À semelhança de outros artistas, Ana Hatherly trabalhava por séries, explorando as possibilidades que cada uma lhe proporcionava e, nesse sentido, poder-se-á considerar que cada uma destas obras representa uma porta para a descoberta de um conjunto de trabalhos que essa obra invoca.

Estão patentes desenhos, pinturas e colagens de diversas décadas, desde um retrato de Natália Correia e um autorretrato de 1961, passando pelas reconhecidas caligrafias com conotações poéticas que constituem, porventura, a faceta mais conhecida da sua obra plástica, passando pelos anos 90 com uma renovada expressividade pictórica e onde a força do cromatismo é mais evidente, até aos anos 2000, sobretudo a sua última fase, com um conjunto de obras denominado genericamente de “Neograffitis”.

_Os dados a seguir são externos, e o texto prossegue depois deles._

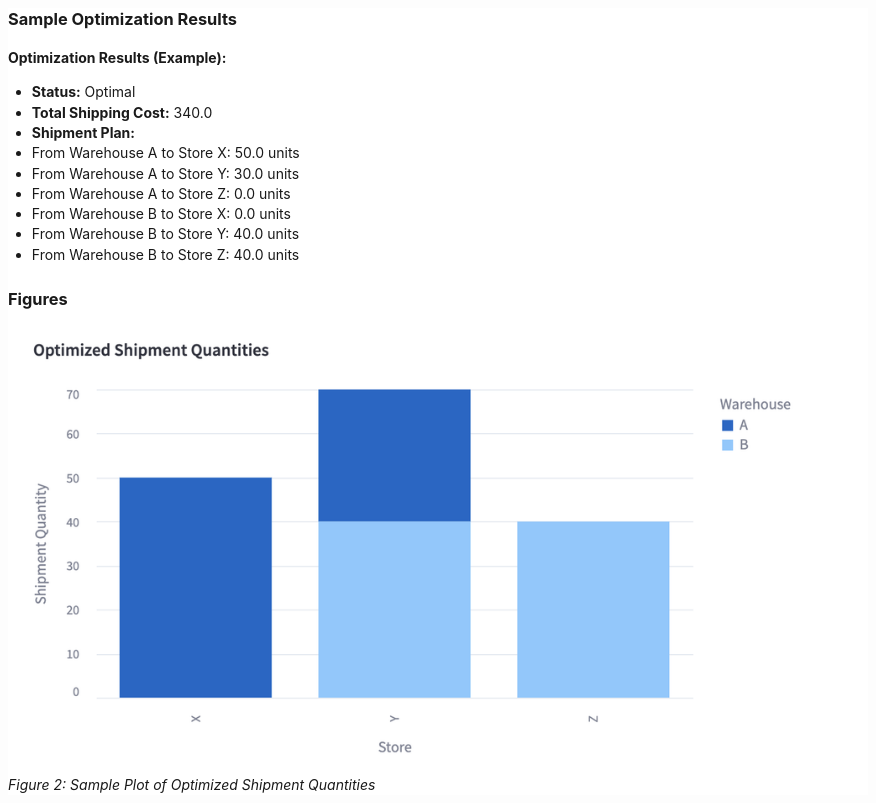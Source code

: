 ### Sample Optimization Results

**Optimization Results (Example):**  
- **Status:** Optimal  
- **Total Shipping Cost:** 340.0  
- **Shipment Plan:**
- From Warehouse A to Store X: 50.0 units
- From Warehouse A to Store Y: 30.0 units
- From Warehouse A to Store Z: 0.0 units
- From Warehouse B to Store X: 0.0 units
- From Warehouse B to Store Y: 40.0 units
- From Warehouse B to Store Z: 40.0 units

### Figures

![Sample Plot of Optimized Shipment Quantities](results_plot.png)  
*Figure 2: Sample Plot of Optimized Shipment Quantities*
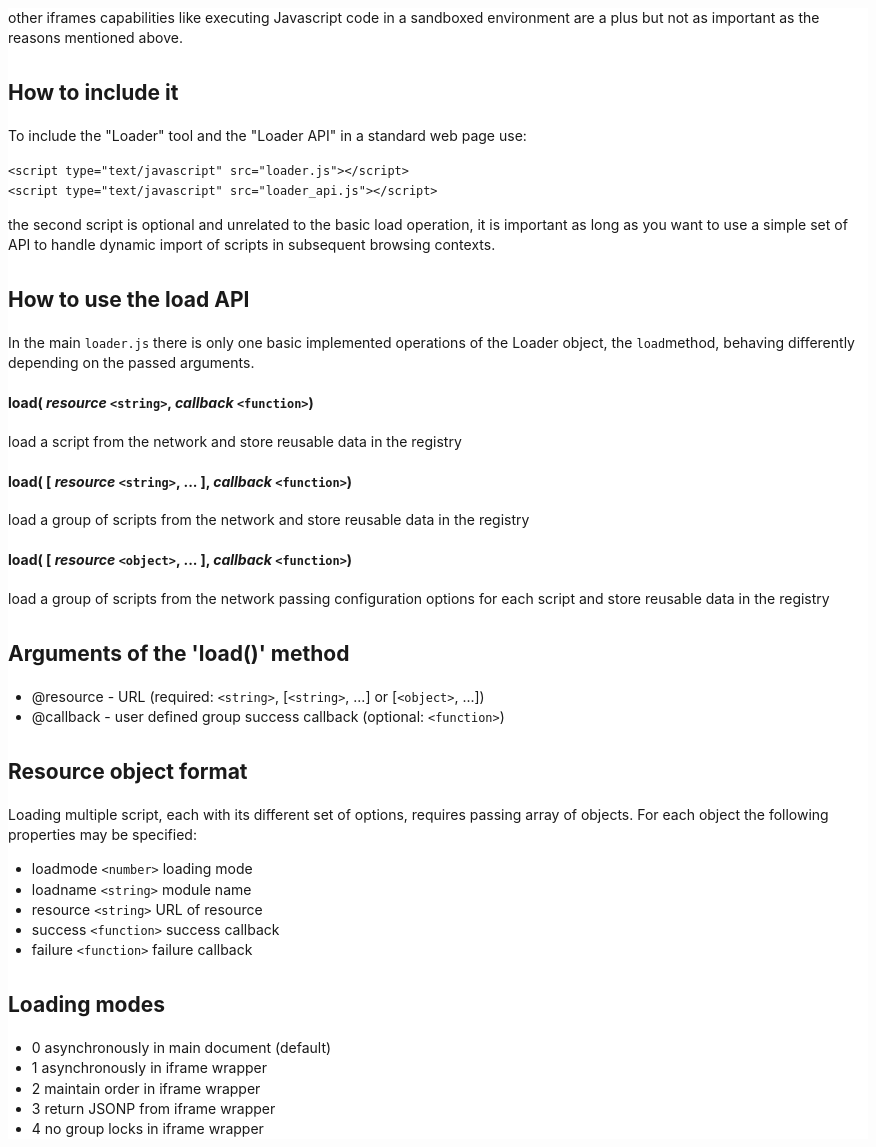 other iframes capabilities like executing Javascript code in a sandboxed environment are a plus but not as important as the reasons mentioned above.

## How to include it
To include the "Loader" tool and the "Loader API" in a standard web page use:

    <script type="text/javascript" src="loader.js"></script>
    <script type="text/javascript" src="loader_api.js"></script>

the second script is optional and unrelated to the basic load operation, it is important as long as you want to use a simple set of API to handle dynamic import of scripts in subsequent browsing contexts.

## How to use the load API
In the main `loader.js` there is only one basic implemented operations of the Loader object, the `load`method, behaving differently depending on the passed arguments.

#### load( *resource* `<string>`, *callback* `<function>`)
load a script from the network and store reusable data in the registry

#### load( [ *resource* `<string>`, ... ], *callback* `<function>`)
load a group of scripts from the network and store reusable data in the registry

#### load( [ *resource* `<object>`, ... ], *callback* `<function>`)
load a group of scripts from the network passing configuration options for each script and store reusable data in the registry

## Arguments of the 'load()' method
* @resource - URL (required: `<string>`, [`<string>`, ...] or [`<object>`, ...])
* @callback - user defined group success callback (optional: `<function>`)

## Resource object format
Loading multiple script, each with its different set of options, requires passing array of objects.
For each object the following properties may be specified:
* loadmode `<number>` loading mode
* loadname `<string>` module name
* resource `<string>` URL of resource
* success `<function>` success callback
* failure `<function>` failure callback

## Loading modes
*  0 asynchronously in main document (default)
*  1 asynchronously in iframe wrapper
*  2 maintain order in iframe wrapper
*  3 return JSONP from iframe wrapper
*  4 no group locks in iframe wrapper
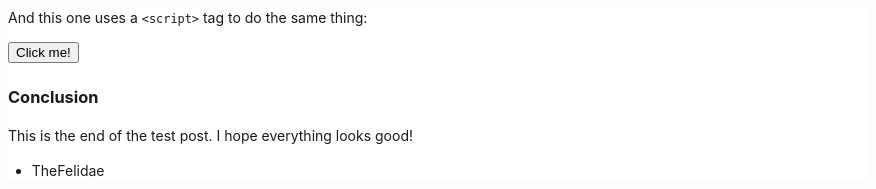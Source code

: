 And this one uses a `<script>` tag to do the same thing:

<button id="alert-button">Click me!</button>

<script>
  document.getElementById('alert-button').onclick = function() {
    alert('Hello, world!');
  };
</script>


### Conclusion

This is the end of the test post. I hope everything looks good! 

- TheFelidae

[^1]: This is the footnote.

Os anos 80 foram dedicados principalmente à atividade docente, à investigação e à publicação de livros, alguns relacionados com as pesquisas dedicadas ao barroco e aos textos-visuais portugueses dos séculos XVII e XVIII, razão pela qual foi escassa a produção de obras visuais, exceto para responder a solicitações específicas.

Atenta às realidades sociais, apresentam-se algumas obras que demonstram a envolvência de Ana Hatherly com acontecimentos marcantes, como a Revolução de Abril (de que a conhecida série “As Ruas de Lisboa”, da coleção do Centro de Arte Moderna da Fundação Calouste Gulbenkian é o exemplo mais significativo), as referências a Timor-Leste e ao 11 de setembro de 2001.

Refutando o conceito de “coerência” que normalmente se gosta de evidenciar nos artistas plásticos, Ana Hatherly optou por uma intransigente ousadia expressiva e uma libertadora irreverência criativa, deixando a imaginação invadir os suportes, normalmente simples, onde executava as suas obras plásticas, elegendo espaços de provocação e de experimentação, ao invés de se decidir continuadamente pelas mesmas soluções.

Apesar de não ter sido um critério de seleção, muitas destas obras são inéditas, o que poderá acrescer ao conhecimento que já se tem da autora, considerando as exposições individuais realizadas e o elevado número de publicações, nas quais consta uma quantidade significativa da sua produção visual e gráfica.

As obras e os documentos patentes na exposição são provenientes do Arquivo de Poesia Experimental Fernando Aguiar, que possui um extenso núcleo dedicado a esta escritora e artista plástica, constituído por pinturas, desenhos, colagens, gravuras e serigrafias, livros, catálogos, cartazes, fotografias, negativos fotográficos, desdobráveis, convites, objetos iconográficos e outros documentos.

Resta agradecer à Fundação Portuguesa das Comunicações a disponibilidade em acolher a exposição, assim como ao Festival Silêncio e a Manuel Portela a realização do Ciclo “Ana Hatherly: Anagrama da Escrita”.